We arrived at the diagnosis of left sphenoidal encephalocele with resultant tension pneumocephalus. The patient was then referred to a head and neck surgeon. She underwent endoscopic endonasal CSF leak repair. Per operatively, the imaging findings were confirmed (Figure 8). A thigh muscle graft was used to cover the left lateral recess bone defect. The right lateral recess defect and cribriform plate dehiscence were also repaired. Postoperatively, the patient recovered well with resolution of headache and CSF rhinorrhea.
Intra-operative image The image shows the herniated portion of the temporal lobe (blue arrow) through the defect in the left lateral recess of the sphenoid sinus.
Discussion
Tension pneumocephalus is thought to occur in conditions where there is an intracranial dural defect causing subsequent air expansion as a result of a ball-valve mechanism [5]. It leads to elevated intracranial pressure and deterioration in consciousness and neurologic deficits and can also result in cardiac arrest [6].
Sphenoid encephaloceles rarely cause tension pneumocephalus [7]. Rupture of sphenoid encephalocele, leading to a ball-valve mechanism, can lead to air entry into the subdural and subarachnoid spaces of the cranium [4]. Very rarely, intraventricular pneumocephalus can also be seen [4].

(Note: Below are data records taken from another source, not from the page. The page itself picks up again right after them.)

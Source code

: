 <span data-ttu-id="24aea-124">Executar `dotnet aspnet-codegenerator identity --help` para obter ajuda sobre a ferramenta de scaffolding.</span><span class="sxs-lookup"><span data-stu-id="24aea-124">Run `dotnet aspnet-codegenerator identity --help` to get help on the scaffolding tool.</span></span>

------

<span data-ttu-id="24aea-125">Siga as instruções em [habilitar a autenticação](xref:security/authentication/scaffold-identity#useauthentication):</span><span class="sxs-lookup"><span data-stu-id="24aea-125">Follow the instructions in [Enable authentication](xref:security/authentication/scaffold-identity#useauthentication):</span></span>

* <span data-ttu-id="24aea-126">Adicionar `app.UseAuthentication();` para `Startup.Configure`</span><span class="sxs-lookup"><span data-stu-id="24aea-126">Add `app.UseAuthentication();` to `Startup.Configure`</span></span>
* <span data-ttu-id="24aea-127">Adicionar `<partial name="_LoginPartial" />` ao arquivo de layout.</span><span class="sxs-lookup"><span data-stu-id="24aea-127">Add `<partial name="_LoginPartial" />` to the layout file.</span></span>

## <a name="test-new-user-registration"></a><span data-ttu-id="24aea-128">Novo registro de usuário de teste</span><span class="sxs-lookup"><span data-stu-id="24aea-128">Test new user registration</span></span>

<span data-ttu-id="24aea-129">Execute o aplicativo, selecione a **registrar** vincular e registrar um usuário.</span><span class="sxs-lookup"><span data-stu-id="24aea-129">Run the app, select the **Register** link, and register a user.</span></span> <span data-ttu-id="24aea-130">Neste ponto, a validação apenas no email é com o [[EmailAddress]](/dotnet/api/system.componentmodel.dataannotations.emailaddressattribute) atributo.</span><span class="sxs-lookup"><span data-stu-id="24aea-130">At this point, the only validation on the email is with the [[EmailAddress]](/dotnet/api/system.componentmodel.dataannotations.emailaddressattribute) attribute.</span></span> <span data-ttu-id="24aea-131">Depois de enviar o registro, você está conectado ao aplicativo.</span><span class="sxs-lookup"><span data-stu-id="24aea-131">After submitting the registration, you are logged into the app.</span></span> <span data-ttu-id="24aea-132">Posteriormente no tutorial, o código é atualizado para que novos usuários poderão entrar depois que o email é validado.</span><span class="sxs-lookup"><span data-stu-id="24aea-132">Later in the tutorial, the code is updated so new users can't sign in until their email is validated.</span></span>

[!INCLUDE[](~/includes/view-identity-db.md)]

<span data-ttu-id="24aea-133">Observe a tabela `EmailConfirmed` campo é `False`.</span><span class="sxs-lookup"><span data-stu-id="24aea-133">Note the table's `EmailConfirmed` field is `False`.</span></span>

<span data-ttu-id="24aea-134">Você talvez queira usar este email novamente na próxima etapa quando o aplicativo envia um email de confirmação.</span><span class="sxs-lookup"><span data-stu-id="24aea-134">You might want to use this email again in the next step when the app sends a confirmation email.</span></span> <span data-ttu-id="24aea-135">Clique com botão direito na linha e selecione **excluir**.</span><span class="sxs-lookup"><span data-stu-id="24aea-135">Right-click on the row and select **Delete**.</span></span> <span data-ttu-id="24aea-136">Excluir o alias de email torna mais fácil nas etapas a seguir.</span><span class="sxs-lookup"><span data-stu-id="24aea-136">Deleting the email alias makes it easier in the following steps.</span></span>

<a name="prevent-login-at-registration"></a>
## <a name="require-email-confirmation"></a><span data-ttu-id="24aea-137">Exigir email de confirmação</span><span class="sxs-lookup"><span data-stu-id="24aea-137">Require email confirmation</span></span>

CSF fistulas are leaks of CSF from the subarachnoid space of the intracranial cavity through an osteodural defect into a pneumatized structure at the base of the skull [8]. CSF fistulas are broadly divided into acquired or congenital fistulas. They can also be classified as traumatic, non-traumatic, or spontaneous fistulas. The most common cause of CSF leak is trauma, such as fracture of the skull base, or iatrogenic reasons. Non-traumatic fistulas occur as a result of tumors and infections. Elevated intracranial pressure can lead to a spontaneous CSF leak. They tend to occur in areas where the bone is weak, such as pneumatized sinuses, especially the lateral recess of the sphenoid sinus and the cribriform plate. Other factors that can increase the chance of spontaneous leaks are obesity, age, chronic inflammation, bone remodeling, and anatomical variants in the bones of the skull base. Skull base encephaloceles usually co-exist in such situations. Cephaloceles are herniations of intracranial contents via a bony defect, mostly in the sphenoid sinus or cribriform plate. Meningoceles refer to the herniation of only meninges and CSF. Encephaloceles or meningoencephaloceles are protrusions of CSF, meninges, and portions of neuroparenchyma. Skull base encephaloceles can be trans-ethmoidal, spheno-ethmoidal, spheno-orbital, and sphenoidal types [9].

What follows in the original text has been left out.